The present invention relates to a kind of preparation method of color potato dry plate, belong to potato processing technique field.This method includes selecting, clean, removing the peel, cutting into slices, rinsing, color protection, drying, preserves, and the present invention carries out the color retention of color potato piece by the way of steam treatment, can reach in short-term and the good purpose of effect of color protection;Meanwhile it be 1.5mm 2mm that applicant obtains suitable slice thickness through research, the potato block under this thickness, dry later flatness and potato chips color and luster are preferable.Thus, color and luster made from preparation method of the present invention is beautiful, rich in anthocyanidin, can it is fried, boil to eat, can also break into powder and be added into wheat flour and make color steamed bun etc., application easy to spread.

Description

A kind of preparation method of color potato dry plate
Technical field
The invention belongs to potato processing technique field, and in particular to a kind of preparation method of color potato dry plate.
Background technology
Potato is both cereal crops and industrial crops, is generally planted all over the world.Contain kind in color potato The anthocyanin that class is enriched, not only makes potato meat that tempting color be presented, and also with anti-oxidant, anti-inflammatory, bacteriostasis, anti-aging, resist The physiological activity such as cancer effect and the protective effect to liver, to cardiovascular and cerebrovascular and eyesight, is a kind of natural health food, tool There is good dietotherapeutic function;The potato dry plate processed can not only preserve for a long time, and it is edible when it is on-demand, can Fried, boiling is directly edible, can also break into powder and be added into making color steamed bun etc. in wheat flour, before having good market Scape.

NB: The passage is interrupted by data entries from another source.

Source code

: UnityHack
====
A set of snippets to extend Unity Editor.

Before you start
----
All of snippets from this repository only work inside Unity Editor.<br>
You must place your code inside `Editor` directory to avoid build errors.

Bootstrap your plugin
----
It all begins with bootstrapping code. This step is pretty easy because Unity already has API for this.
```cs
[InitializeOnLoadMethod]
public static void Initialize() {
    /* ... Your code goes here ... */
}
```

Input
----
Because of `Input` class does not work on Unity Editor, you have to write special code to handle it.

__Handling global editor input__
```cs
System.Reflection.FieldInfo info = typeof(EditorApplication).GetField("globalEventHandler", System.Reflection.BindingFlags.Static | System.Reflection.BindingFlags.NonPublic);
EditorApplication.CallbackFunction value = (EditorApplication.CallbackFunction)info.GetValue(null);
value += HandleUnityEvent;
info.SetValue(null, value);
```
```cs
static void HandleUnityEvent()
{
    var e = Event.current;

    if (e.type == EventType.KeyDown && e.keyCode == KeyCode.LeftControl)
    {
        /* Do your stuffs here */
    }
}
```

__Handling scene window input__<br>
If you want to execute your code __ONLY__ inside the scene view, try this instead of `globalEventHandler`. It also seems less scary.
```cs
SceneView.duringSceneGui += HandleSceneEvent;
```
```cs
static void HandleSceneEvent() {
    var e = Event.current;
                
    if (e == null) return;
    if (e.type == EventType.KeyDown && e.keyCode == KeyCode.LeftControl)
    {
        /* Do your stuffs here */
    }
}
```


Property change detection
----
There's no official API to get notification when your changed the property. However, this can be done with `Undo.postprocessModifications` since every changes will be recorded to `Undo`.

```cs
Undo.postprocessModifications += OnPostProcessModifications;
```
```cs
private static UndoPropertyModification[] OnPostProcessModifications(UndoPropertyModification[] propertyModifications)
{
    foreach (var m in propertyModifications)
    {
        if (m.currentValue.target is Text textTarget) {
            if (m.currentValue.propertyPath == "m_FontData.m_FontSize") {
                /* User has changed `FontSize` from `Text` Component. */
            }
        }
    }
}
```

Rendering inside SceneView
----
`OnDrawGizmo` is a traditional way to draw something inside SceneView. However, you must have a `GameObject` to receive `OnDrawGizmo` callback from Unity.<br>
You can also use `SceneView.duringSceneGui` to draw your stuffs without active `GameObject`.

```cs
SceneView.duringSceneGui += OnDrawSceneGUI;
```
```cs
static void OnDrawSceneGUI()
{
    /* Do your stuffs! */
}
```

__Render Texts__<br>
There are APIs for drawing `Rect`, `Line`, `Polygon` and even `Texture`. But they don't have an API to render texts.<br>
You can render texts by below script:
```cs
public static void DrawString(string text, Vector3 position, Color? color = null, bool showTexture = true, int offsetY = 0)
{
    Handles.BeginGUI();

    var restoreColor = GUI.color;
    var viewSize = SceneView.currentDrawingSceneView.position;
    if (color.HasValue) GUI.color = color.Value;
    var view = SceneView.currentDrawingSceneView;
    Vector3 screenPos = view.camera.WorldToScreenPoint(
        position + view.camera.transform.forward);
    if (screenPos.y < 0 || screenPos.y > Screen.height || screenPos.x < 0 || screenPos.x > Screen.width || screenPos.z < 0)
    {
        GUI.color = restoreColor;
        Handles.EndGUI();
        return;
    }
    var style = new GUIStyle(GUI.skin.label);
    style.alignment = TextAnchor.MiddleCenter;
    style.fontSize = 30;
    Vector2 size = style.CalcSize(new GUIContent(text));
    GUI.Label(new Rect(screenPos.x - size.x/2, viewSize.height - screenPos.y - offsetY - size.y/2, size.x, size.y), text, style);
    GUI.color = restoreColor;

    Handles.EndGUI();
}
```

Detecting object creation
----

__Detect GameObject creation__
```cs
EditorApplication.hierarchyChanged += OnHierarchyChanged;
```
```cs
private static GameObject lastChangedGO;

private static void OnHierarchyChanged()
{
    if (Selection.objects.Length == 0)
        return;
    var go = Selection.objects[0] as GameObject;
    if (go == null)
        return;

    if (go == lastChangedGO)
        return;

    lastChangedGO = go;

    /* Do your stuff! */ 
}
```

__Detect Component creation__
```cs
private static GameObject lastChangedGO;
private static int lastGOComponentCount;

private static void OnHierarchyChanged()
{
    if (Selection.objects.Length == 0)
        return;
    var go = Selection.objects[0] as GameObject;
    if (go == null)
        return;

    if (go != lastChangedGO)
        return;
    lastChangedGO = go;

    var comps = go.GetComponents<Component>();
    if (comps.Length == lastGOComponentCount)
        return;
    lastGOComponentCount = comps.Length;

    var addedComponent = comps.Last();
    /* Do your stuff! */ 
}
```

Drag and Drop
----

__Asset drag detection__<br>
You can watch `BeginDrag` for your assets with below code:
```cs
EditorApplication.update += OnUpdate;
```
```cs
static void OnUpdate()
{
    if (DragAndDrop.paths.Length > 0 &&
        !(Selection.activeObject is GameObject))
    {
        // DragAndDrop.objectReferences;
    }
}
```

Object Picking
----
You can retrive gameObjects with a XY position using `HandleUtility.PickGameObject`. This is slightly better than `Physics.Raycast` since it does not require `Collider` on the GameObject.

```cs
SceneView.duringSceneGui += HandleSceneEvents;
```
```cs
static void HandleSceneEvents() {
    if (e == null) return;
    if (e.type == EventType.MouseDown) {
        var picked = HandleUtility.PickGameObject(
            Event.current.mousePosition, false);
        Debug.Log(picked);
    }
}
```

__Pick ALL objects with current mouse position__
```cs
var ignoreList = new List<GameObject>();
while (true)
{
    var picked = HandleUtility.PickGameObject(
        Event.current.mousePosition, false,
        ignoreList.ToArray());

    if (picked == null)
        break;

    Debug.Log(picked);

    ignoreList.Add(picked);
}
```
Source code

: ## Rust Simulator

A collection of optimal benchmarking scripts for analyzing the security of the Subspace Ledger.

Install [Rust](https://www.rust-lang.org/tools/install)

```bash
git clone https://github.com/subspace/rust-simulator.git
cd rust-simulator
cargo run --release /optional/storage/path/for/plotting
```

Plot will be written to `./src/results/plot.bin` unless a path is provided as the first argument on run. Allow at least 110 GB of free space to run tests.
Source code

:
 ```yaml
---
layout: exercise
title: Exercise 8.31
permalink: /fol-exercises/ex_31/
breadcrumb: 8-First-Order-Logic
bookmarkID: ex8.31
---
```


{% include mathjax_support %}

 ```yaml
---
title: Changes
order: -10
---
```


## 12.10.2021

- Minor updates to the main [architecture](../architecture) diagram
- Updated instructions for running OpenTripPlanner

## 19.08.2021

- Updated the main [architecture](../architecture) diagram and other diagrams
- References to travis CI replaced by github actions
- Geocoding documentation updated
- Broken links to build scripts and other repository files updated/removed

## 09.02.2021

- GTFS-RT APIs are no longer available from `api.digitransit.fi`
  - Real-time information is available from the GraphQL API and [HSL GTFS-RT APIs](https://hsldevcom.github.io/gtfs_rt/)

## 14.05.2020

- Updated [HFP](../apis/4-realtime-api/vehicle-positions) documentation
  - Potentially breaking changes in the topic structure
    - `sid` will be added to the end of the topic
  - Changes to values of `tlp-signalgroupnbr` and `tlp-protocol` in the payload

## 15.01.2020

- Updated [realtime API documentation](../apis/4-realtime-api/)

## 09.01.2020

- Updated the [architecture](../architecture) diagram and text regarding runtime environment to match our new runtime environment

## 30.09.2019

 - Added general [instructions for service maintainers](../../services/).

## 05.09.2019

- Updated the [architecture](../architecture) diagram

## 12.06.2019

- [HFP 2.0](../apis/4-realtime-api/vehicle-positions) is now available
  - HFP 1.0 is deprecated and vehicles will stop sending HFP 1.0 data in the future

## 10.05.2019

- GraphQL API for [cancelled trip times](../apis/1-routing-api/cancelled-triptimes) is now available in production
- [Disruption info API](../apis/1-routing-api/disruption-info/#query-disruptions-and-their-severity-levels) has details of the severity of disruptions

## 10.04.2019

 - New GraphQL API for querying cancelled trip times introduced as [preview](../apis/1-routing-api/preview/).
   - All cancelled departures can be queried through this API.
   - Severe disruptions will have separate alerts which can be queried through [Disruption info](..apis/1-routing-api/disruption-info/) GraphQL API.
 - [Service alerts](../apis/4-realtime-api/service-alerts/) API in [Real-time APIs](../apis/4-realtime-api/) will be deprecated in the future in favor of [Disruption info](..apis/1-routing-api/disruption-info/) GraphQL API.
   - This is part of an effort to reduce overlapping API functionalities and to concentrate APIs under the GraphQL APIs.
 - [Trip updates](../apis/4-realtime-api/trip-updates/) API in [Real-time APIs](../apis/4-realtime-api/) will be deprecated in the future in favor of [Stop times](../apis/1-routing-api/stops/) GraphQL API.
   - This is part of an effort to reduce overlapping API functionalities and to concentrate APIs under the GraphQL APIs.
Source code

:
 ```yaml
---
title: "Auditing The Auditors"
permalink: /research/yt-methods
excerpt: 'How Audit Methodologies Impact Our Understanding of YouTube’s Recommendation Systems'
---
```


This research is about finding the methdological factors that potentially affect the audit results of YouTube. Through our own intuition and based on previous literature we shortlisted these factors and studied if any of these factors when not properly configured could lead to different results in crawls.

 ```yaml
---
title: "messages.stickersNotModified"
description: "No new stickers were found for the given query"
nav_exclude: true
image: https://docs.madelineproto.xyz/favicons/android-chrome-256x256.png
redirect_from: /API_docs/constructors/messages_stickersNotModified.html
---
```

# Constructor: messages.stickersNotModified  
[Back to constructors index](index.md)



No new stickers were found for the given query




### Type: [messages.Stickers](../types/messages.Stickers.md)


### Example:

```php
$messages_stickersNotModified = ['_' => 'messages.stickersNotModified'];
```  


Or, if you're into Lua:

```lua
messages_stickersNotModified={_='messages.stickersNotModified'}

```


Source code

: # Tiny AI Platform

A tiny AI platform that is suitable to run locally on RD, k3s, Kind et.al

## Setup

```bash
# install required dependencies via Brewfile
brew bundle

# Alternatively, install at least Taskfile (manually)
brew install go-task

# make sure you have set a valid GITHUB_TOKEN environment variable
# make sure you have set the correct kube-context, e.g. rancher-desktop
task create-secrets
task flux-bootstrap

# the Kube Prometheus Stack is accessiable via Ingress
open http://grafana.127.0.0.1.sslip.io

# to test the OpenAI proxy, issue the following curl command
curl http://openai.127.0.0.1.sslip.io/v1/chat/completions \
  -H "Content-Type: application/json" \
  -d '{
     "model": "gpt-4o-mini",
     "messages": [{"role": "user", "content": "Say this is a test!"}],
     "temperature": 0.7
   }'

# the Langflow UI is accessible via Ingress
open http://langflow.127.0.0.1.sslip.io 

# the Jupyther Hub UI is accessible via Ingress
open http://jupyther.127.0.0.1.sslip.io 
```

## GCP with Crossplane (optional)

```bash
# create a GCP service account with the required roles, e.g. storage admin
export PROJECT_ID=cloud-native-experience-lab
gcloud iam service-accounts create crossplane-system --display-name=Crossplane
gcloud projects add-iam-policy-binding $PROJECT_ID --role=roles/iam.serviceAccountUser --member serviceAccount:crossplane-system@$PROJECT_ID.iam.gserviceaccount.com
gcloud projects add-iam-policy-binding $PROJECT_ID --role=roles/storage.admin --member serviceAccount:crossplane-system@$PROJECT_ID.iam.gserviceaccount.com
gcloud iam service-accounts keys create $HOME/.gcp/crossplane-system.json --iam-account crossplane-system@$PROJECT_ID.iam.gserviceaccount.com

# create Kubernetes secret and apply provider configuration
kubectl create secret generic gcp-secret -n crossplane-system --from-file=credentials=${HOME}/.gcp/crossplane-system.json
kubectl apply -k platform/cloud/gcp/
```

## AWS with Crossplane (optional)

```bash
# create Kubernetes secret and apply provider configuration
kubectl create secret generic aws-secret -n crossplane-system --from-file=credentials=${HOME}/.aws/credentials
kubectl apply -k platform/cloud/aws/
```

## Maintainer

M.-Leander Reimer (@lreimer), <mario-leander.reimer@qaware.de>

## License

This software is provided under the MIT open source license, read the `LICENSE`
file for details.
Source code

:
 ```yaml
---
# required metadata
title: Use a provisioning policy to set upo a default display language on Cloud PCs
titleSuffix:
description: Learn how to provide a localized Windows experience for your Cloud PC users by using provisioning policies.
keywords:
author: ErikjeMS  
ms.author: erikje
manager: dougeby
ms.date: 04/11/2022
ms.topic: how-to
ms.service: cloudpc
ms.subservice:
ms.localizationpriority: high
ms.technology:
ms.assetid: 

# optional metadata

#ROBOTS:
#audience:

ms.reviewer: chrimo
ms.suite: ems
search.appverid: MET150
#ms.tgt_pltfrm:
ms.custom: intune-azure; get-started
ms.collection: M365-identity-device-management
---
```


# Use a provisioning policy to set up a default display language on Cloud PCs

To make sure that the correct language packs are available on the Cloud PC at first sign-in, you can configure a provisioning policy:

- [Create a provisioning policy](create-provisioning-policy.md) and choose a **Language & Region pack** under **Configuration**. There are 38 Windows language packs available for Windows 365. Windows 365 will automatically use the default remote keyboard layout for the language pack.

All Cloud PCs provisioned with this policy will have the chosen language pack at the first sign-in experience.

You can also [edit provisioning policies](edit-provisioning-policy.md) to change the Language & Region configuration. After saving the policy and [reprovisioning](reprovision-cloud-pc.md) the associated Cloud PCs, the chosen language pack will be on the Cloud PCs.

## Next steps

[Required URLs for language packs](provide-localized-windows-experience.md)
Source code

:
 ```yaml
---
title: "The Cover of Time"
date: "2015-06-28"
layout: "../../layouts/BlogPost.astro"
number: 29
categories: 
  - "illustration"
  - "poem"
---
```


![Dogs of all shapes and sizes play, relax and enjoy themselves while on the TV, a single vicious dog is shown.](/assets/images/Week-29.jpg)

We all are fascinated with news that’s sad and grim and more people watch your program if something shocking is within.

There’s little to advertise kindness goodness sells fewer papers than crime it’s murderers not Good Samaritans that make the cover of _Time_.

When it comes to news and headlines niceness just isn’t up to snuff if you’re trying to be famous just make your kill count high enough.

At present, color potato dry plate receives the heat handful of masses, but in the preparation process of color potato dry plate, Following problem can usually be run into:(1)Slice thickness:The slice thickness of potato dry plate not only influences the mouth of color potato Sense and quality, also have vital influence, thickness is too thick, manufactured colour Ma Ling to the color and luster of color potato dry plate finished product Potato chips color and luster is dark, low in glossiness;Section is too thin, and color potato potato chips color is shallower, and potato chips poor flatness;(2)Rinsing, Color protection:To avoid potato enzymatic browning, need to rinse and carry out color retention as early as possible after section.Traditional color protecting method has Two kinds:One kind is hot water blanching, and another method is acid color protection(Ascorbic acid, citric acid etc.), both approaches can all lead Cause anthocyanin loss.(3)Preserve:The anthocyanidin being rich in color potato can occur anti-with the oxygen in air and vapor Should, cause the content of anthocyanidin to decline, oxidation resistance reduction, this greatly reduces the quality of color potato dry plate.Therefore The problem of how overcome the deficiencies in the prior art is current potato processing technique field urgent need to resolve.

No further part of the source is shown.